Job 30:26-31; Jonah 3:10-4:11
Presented February 20, 2011, by Joel Kline
The Seventh Sunday after Epiphany
This is one of those sermons far more likely to raise questions than to provide answers. Indeed, if you’re looking for a definitive answer to life’s most troubling questions, I suspect this is not the sermon for you. But if you are convinced, as am I, that it is in our willingness to struggle with life’s complexities; if you believe that it is in grappling with life’s seemingly unanswerable questions that faith may well surprise us and, indeed, come most alive, then I invite you to listen up! It’s been five years to the day that my first wife Janice was killed in a car accident in Little Rock, Arkansas. My purpose this morning is not to spend time recounting all the trauma and grief in the aftermath of that accident, but rather to ponder some of the apparently unanswerable questions that come our way when confronted with the kind of experiences that would lead us to cry, as did that ancient figure, Job, “When I looked for good, evil came; and when I waited for light, darkness came. My inward parts are in turmoil, and are never still; days of affliction come to meet me” (30:26-27). Someone has paraphrased one of those last phrases, “The churning inside me never stops” (Philip Yancey, Disappointment with God).

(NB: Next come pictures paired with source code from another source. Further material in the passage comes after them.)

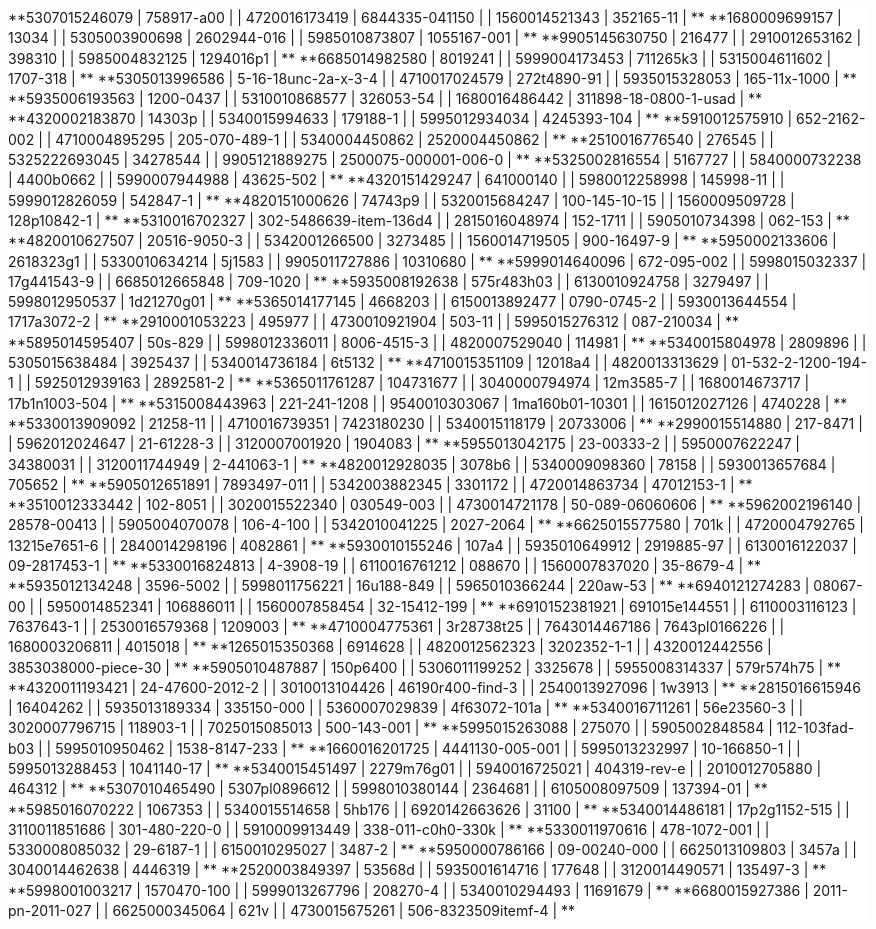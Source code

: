 **5307015246079 | 758917-a00 |  | 4720016173419 | 6844335-041150 |  | 1560014521343 | 352165-11 | **    **1680009699157 | 13034 |  | 5305003900698 | 2602944-016 |  | 5985010873807 | 1055167-001 | **    **9905145630750 | 216477 |  | 2910012653162 | 398310 |  | 5985004832125 | 1294016p1 | **    **6685014982580 | 8019241 |  | 5999004173453 | 711265k3 |  | 5315004611602 | 1707-318 | **    **5305013996586 | 5-16-18unc-2a-x-3-4 |  | 4710017024579 | 272t4890-91 |  | 5935015328053 | 165-11x-1000 | **    **5935006193563 | 1200-0437 |  | 5310010868577 | 326053-54 |  | 1680016486442 | 311898-18-0800-1-usad | **
**4320002183870 | 14303p |  | 5340015994633 | 179188-1 |  | 5995012934034 | 4245393-104 | **    **5910012575910 | 652-2162-002 |  | 4710004895295 | 205-070-489-1 |  | 5340004450862 | 2520004450862 | **    **2510016776540 | 276545 |  | 5325222693045 | 34278544 |  | 9905121889275 | 2500075-000001-006-0 | **    **5325002816554 | 5167727 |  | 5840000732238 | 4400b0662 |  | 5990007944988 | 43625-502 | **    **4320151429247 | 641000140 |  | 5980012258998 | 145998-11 |  | 5999012826059 | 542847-1 | **    **4820151000626 | 74743p9 |  | 5320015684247 | 100-145-10-15 |  | 1560009509728 | 128p10842-1 | **
**5310016702327 | 302-5486639-item-136d4 |  | 2815016048974 | 152-1711 |  | 5905010734398 | 062-153 | **    **4820010627507 | 20516-9050-3 |  | 5342001266500 | 3273485 |  | 1560014719505 | 900-16497-9 | **    **5950002133606 | 2618323g1 |  | 5330010634214 | 5j1583 |  | 9905011727886 | 10310680 | **    **5999014640096 | 672-095-002 |  | 5998015032337 | 17g441543-9 |  | 6685012665848 | 709-1020 | **    **5935008192638 | 575r483h03 |  | 6130010924758 | 3279497 |  | 5998012950537 | 1d21270g01 | **    **5365014177145 | 4668203 |  | 6150013892477 | 0790-0745-2 |  | 5930013644554 | 1717a3072-2 | **
**2910001053223 | 495977 |  | 4730010921904 | 503-11 |  | 5995015276312 | 087-210034 | **    **5895014595407 | 50s-829 |  | 5998012336011 | 8006-4515-3 |  | 4820007529040 | 114981 | **    **5340015804978 | 2809896 |  | 5305015638484 | 3925437 |  | 5340014736184 | 6t5132 | **    **4710015351109 | 12018a4 |  | 4820013313629 | 01-532-2-1200-194-1 |  | 5925012939163 | 2892581-2 | **    **5365011761287 | 104731677 |  | 3040000794974 | 12m3585-7 |  | 1680014673717 | 17b1n1003-504 | **    **5315008443963 | 221-241-1208 |  | 9540010303067 | 1ma160b01-10301 |  | 1615012027126 | 4740228 | **
**5330013909092 | 21258-11 |  | 4710016739351 | 7423180230 |  | 5340015118179 | 20733006 | **    **2990015514880 | 217-8471 |  | 5962012024647 | 21-61228-3 |  | 3120007001920 | 1904083 | **    **5955013042175 | 23-00333-2 |  | 5950007622247 | 34380031 |  | 3120011744949 | 2-441063-1 | **    **4820012928035 | 3078b6 |  | 5340009098360 | 78158 |  | 5930013657684 | 705652 | **    **5905012651891 | 7893497-011 |  | 5342003882345 | 3301172 |  | 4720014863734 | 47012153-1 | **    **3510012333442 | 102-8051 |  | 3020015522340 | 030549-003 |  | 4730014721178 | 50-089-06060606 | **
**5962002196140 | 28578-00413 |  | 5905004070078 | 106-4-100 |  | 5342010041225 | 2027-2064 | **    **6625015577580 | 701k |  | 4720004792765 | 13215e7651-6 |  | 2840014298196 | 4082861 | **    **5930010155246 | 107a4 |  | 5935010649912 | 2919885-97 |  | 6130016122037 | 09-2817453-1 | **    **5330016824813 | 4-3908-19 |  | 6110016761212 | 088670 |  | 1560007837020 | 35-8679-4 | **    **5935012134248 | 3596-5002 |  | 5998011756221 | 16u188-849 |  | 5965010366244 | 220aw-53 | **    **6940121274283 | 08067-00 |  | 5950014852341 | 106886011 |  | 1560007858454 | 32-15412-199 | **
**6910152381921 | 691015e144551 |  | 6110003116123 | 7637643-1 |  | 2530016579368 | 1209003 | **    **4710004775361 | 3r28738t25 |  | 7643014467186 | 7643pl0166226 |  | 1680003206811 | 4015018 | **    **1265015350368 | 6914628 |  | 4820012562323 | 3202352-1-1 |  | 4320012442556 | 3853038000-piece-30 | **    **5905010487887 | 150p6400 |  | 5306011199252 | 3325678 |  | 5955008314337 | 579r574h75 | **    **4320011193421 | 24-47600-2012-2 |  | 3010013104426 | 46190r400-find-3 |  | 2540013927096 | 1w3913 | **    **2815016615946 | 16404262 |  | 5935013189334 | 335150-000 |  | 5360007029839 | 4f63072-101a | **
**5340016711261 | 56e23560-3 |  | 3020007796715 | 118903-1 |  | 7025015085013 | 500-143-001 | **    **5995015263088 | 275070 |  | 5905002848584 | 112-103fad-b03 |  | 5995010950462 | 1538-8147-233 | **    **1660016201725 | 4441130-005-001 |  | 5995013232997 | 10-166850-1 |  | 5995013288453 | 1041140-17 | **    **5340015451497 | 2279m76g01 |  | 5940016725021 | 404319-rev-e |  | 2010012705880 | 464312 | **    **5307010465490 | 5307pl0896612 |  | 5998010380144 | 2364681 |  | 6105008097509 | 137394-01 | **    **5985016070222 | 1067353 |  | 5340015514658 | 5hb176 |  | 6920142663626 | 31100 | **
**5340014486181 | 17p2g1152-515 |  | 3110011851686 | 301-480-220-0 |  | 5910009913449 | 338-011-c0h0-330k | **    **5330011970616 | 478-1072-001 |  | 5330008085032 | 29-6187-1 |  | 6150010295027 | 3487-2 | **    **5950000786166 | 09-00240-000 |  | 6625013109803 | 3457a |  | 3040014462638 | 4446319 | **    **2520003849397 | 53568d |  | 5935001614716 | 177648 |  | 3120014490571 | 135497-3 | **    **5998001003217 | 1570470-100 |  | 5999013267796 | 208270-4 |  | 5340010294493 | 11691679 | **    **6680015927386 | 2011-pn-2011-027 |  | 6625000345064 | 621v |  | 4730015675261 | 506-8323509itemf-4 | **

Who among us this day has not had one of those times of life when our inner churning seemed unstoppable—one of those times when life as we have known it crumbled in upon us? Times of affliction and pain, times of loss and grief, are an integral part of life, a part of life that none of us escapes. Yours may be an unresolved brokenness that keeps you from risking a new relationship, or a lost job that not only creates economic uncertainty but gnaws at your self-esteem, or a recent diagnosis of terminal illness—whether your own, or that of one with whom your life is deeply intertwined. Whatever the particulars, each of us faces our own times when, with Job, we are led to lament that “sunless gloom” surrounds us, that “my lyre is turned to mourning, and my pipe to the voice of those who weep” (30:28, 31). In other words, times when the only song within us is a lament of grief and of pain.